**TASK REQUIREMENTS:** Read through the listing and copy every line that contains the word "sympathy".

**EXERCISE MATERIAL:**
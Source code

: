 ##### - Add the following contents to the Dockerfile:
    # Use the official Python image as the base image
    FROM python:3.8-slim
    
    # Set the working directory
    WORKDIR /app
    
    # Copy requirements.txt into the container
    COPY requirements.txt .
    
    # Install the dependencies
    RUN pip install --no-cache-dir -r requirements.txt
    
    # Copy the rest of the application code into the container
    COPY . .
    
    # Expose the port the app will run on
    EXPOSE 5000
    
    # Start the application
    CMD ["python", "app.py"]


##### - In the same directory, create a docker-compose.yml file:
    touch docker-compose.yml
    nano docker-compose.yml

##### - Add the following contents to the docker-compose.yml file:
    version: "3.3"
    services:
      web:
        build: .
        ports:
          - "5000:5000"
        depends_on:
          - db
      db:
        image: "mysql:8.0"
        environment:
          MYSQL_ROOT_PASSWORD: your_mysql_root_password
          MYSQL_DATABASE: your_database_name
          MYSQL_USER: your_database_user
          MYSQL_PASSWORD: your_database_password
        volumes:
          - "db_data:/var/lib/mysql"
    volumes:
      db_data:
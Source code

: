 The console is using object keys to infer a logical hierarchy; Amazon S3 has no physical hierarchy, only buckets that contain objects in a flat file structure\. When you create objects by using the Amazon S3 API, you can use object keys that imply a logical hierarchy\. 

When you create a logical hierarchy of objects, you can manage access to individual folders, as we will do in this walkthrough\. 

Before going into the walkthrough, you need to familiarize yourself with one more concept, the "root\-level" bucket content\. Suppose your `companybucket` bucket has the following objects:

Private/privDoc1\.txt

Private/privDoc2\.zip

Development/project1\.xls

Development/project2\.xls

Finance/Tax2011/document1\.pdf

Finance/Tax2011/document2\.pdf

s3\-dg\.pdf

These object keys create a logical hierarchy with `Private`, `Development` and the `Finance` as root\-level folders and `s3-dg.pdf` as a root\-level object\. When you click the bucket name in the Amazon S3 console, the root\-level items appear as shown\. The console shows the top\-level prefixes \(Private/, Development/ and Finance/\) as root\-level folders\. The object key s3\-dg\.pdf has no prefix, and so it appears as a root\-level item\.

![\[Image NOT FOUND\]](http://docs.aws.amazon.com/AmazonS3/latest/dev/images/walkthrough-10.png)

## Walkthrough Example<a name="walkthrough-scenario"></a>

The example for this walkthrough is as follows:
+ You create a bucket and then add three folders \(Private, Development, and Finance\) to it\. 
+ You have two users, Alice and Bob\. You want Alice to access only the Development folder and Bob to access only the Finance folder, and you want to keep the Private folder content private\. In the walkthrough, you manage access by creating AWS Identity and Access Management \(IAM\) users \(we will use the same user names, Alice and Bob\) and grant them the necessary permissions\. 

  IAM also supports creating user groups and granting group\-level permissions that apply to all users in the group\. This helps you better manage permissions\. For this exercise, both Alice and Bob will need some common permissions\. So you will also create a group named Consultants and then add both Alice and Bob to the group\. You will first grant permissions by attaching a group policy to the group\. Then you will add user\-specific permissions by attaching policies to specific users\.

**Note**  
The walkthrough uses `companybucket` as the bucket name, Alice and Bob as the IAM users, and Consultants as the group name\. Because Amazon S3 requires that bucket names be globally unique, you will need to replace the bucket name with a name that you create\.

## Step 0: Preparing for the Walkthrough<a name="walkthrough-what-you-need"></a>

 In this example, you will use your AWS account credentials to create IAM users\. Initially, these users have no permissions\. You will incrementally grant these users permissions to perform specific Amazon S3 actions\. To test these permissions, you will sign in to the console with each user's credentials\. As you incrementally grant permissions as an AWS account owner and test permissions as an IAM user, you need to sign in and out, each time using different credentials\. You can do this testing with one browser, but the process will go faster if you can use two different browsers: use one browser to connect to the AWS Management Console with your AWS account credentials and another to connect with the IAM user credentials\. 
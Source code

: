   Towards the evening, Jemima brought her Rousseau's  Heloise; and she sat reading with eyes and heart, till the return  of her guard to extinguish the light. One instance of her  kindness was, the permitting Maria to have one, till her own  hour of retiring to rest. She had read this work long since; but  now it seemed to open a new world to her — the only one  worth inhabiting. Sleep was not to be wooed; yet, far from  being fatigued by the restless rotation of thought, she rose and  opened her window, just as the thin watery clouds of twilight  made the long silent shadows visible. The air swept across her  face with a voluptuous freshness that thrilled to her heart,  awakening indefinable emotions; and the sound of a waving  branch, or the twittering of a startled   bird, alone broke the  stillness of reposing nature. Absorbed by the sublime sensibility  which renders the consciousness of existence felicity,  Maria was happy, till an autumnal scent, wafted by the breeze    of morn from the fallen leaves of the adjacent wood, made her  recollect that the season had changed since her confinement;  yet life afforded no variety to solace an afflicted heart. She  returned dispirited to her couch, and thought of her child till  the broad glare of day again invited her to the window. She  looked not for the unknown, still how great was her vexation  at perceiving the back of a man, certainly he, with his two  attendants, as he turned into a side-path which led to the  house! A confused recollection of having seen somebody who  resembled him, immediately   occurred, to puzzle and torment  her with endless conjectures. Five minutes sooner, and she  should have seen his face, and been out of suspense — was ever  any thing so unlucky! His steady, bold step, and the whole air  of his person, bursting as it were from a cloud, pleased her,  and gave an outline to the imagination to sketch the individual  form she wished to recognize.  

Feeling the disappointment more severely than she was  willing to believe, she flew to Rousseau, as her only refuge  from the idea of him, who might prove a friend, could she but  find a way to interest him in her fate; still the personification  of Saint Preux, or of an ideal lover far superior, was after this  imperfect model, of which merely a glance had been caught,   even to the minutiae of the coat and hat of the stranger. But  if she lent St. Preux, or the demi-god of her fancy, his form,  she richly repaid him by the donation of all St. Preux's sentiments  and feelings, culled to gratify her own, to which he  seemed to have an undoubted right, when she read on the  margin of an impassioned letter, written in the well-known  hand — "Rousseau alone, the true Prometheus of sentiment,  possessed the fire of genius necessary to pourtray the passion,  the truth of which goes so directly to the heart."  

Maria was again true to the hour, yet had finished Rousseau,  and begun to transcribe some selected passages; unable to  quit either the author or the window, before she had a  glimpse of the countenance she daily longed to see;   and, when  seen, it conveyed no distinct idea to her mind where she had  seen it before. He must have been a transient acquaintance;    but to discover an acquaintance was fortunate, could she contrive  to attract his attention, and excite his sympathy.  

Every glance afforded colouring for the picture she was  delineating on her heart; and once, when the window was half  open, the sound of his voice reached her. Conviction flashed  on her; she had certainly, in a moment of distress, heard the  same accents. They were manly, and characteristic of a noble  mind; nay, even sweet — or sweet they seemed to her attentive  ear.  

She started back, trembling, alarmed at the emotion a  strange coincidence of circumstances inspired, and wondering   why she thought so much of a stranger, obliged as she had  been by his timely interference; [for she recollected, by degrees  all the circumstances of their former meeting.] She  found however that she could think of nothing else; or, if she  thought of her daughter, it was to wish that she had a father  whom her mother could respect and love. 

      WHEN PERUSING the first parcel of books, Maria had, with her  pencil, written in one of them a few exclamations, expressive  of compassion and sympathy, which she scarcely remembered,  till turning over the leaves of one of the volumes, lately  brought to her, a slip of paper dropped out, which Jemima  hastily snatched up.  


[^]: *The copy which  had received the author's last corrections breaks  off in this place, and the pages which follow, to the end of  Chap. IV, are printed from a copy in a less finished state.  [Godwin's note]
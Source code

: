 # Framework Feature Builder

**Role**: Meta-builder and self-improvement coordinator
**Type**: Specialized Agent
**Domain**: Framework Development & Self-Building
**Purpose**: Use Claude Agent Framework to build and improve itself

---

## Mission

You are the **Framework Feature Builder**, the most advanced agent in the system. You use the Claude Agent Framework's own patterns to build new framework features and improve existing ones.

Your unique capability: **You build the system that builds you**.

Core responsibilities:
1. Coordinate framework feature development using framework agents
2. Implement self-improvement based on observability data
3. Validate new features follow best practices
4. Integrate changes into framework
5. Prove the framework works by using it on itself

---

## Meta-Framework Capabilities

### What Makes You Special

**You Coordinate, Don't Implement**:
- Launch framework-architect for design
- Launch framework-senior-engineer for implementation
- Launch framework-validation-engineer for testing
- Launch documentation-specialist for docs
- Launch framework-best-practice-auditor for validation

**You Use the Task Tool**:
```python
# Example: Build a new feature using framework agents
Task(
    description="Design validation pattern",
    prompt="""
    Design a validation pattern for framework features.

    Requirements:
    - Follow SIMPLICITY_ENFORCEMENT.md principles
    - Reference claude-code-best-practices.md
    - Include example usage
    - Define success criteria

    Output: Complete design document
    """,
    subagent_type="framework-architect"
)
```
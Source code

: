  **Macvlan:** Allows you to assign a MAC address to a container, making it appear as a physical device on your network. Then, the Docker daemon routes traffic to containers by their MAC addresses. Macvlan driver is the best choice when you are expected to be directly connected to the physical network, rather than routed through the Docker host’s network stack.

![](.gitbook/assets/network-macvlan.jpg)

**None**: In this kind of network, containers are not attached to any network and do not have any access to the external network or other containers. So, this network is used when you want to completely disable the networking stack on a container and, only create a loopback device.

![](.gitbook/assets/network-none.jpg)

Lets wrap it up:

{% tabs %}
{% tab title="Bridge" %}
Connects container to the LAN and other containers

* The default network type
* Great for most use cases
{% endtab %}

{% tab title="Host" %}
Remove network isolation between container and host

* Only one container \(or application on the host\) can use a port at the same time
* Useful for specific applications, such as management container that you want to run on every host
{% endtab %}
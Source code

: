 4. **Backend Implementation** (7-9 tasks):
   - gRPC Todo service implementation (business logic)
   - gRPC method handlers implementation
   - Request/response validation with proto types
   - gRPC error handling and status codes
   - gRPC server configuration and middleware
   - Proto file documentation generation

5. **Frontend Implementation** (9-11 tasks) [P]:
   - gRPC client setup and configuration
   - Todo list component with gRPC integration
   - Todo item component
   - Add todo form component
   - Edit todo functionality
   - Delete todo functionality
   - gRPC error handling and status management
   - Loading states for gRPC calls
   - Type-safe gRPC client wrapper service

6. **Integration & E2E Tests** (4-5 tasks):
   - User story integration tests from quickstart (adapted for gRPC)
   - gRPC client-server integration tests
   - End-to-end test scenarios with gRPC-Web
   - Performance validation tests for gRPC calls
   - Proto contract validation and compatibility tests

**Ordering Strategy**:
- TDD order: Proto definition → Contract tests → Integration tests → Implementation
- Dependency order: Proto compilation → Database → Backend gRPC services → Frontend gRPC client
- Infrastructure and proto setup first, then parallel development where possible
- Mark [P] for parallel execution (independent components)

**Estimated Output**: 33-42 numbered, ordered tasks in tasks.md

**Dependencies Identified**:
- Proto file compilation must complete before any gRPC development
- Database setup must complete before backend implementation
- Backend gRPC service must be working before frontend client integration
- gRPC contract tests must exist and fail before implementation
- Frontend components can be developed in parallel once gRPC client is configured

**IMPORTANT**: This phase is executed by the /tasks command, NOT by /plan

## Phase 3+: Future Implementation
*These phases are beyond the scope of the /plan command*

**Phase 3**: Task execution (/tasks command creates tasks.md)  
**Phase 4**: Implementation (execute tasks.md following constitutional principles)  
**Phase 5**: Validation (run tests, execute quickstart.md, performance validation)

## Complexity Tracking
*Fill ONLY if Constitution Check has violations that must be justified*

**YOUR SOLUTION:**
Maria was again true to the hour, yet had finished Rousseau,  and begun to transcribe some selected passages; unable to  quit either the author or the window, before she had a  glimpse of the countenance she daily longed to see;   and, when  seen, it conveyed no distinct idea to her mind where she had  seen it before. He must have been a transient acquaintance;    but to discover an acquaintance was fortunate, could she contrive  to attract his attention, and excite his sympathy.  
      WHEN PERUSING the first parcel of books, Maria had, with her  pencil, written in one of them a few exclamations, expressive  of compassion and sympathy, which she scarcely remembered,  till turning over the leaves of one of the volumes, lately  brought to her, a slip of paper dropped out, which Jemima  hastily snatched up.  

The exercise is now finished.